[Saved data entries]
┌────────

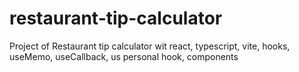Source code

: # restaurant-tip-calculator
Project of Restaurant tip calculator wit react, typescript, vite, hooks, useMemo, useCallback, us personal hook, components
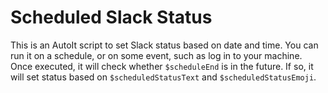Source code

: # Scheduled Slack Status

This is an AutoIt script to set Slack status based on date and time. You can run it on a schedule, or on some event, such as log in to your machine. Once executed, it will check whether `$scheduleEnd` is in the future. If so, it will set status based on `$scheduledStatusText` and `$scheduledStatusEmoji`.
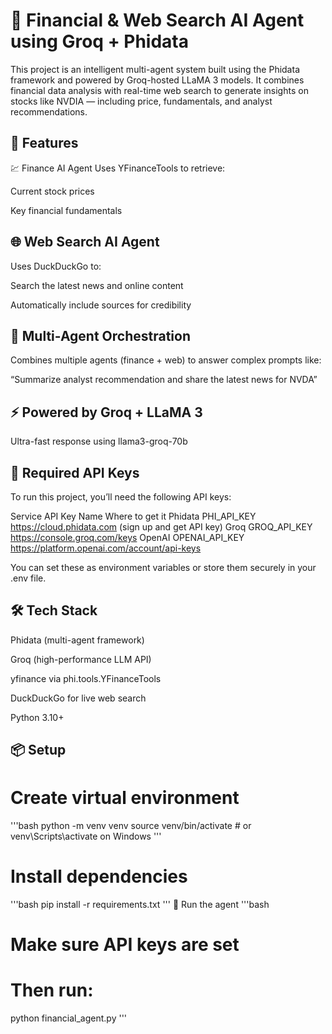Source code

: # 🧠 Financial & Web Search AI Agent using Groq + Phidata
This project is an intelligent multi-agent system built using the Phidata framework and powered by Groq-hosted LLaMA 3 models. It combines financial data analysis with real-time web search to generate insights on stocks like NVDIA — including price, fundamentals, and analyst recommendations.

## 🔧 Features
💹 Finance AI Agent
Uses YFinanceTools to retrieve:

Current stock prices

Key financial fundamentals

## 🌐 Web Search AI Agent
Uses DuckDuckGo to:

Search the latest news and online content

Automatically include sources for credibility

## 🤖 Multi-Agent Orchestration
Combines multiple agents (finance + web) to answer complex prompts like:

“Summarize analyst recommendation and share the latest news for NVDA”

## ⚡ Powered by Groq + LLaMA 3
Ultra-fast response using llama3-groq-70b 

## 🔐 Required API Keys
To run this project, you’ll need the following API keys:

Service	API Key Name	Where to get it
Phidata	PHI_API_KEY	https://cloud.phidata.com (sign up and get API key)
Groq	GROQ_API_KEY	https://console.groq.com/keys
OpenAI	OPENAI_API_KEY	https://platform.openai.com/account/api-keys

You can set these as environment variables or store them securely in your .env file.

## 🛠️ Tech Stack
Phidata (multi-agent framework)

Groq (high-performance LLM API)

yfinance via phi.tools.YFinanceTools

DuckDuckGo for live web search

Python 3.10+

## 📦 Setup

# Create virtual environment
'''bash
python -m venv venv
source venv/bin/activate   # or venv\Scripts\activate on Windows
'''
# Install dependencies
'''bash
pip install -r requirements.txt
'''
🚀 Run the agent
'''bash
# Make sure API keys are set
# Then run:
python financial_agent.py
'''
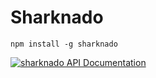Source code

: Sharknado
=========

`npm install -g sharknado`

[![sharknado API Documentation](https://www.omniref.com/js/npm/sharknado.png)](https://www.omniref.com/js/npm/sharknado)
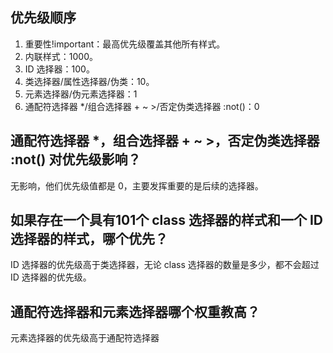 
## 优先级顺序

1. 重要性!important：最高优先级覆盖其他所有样式。  
2. 内联样式：1000。  
3. ID 选择器：100。  
4. 类选择器/属性选择器/伪类：10。  
5. 元素选择器/伪元素选择器：1  
6. 通配符选择器 */组合选择器 + ~ >/否定伪类选择器 :not()：0


## 通配符选择器 *，组合选择器 + ~ >，否定伪类选择器 :not() 对优先级影响？
无影响，他们优先级值都是 0，主要发挥重要的是后续的选择器。

## 如果存在一个具有101个 class 选择器的样式和一个 ID 选择器的样式，哪个优先？

ID 选择器的优先级高于类选择器，无论 class 选择器的数量是多少，都不会超过 ID 选择器的优先级。


## 通配符选择器和元素选择器哪个权重教高？
元素选择器的优先级高于通配符选择器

└────────

Among the lines of the data, find every one that holds "news" and copy it.

Search the latest news and online content
“Summarize analyst recommendation and share the latest news for NVDA”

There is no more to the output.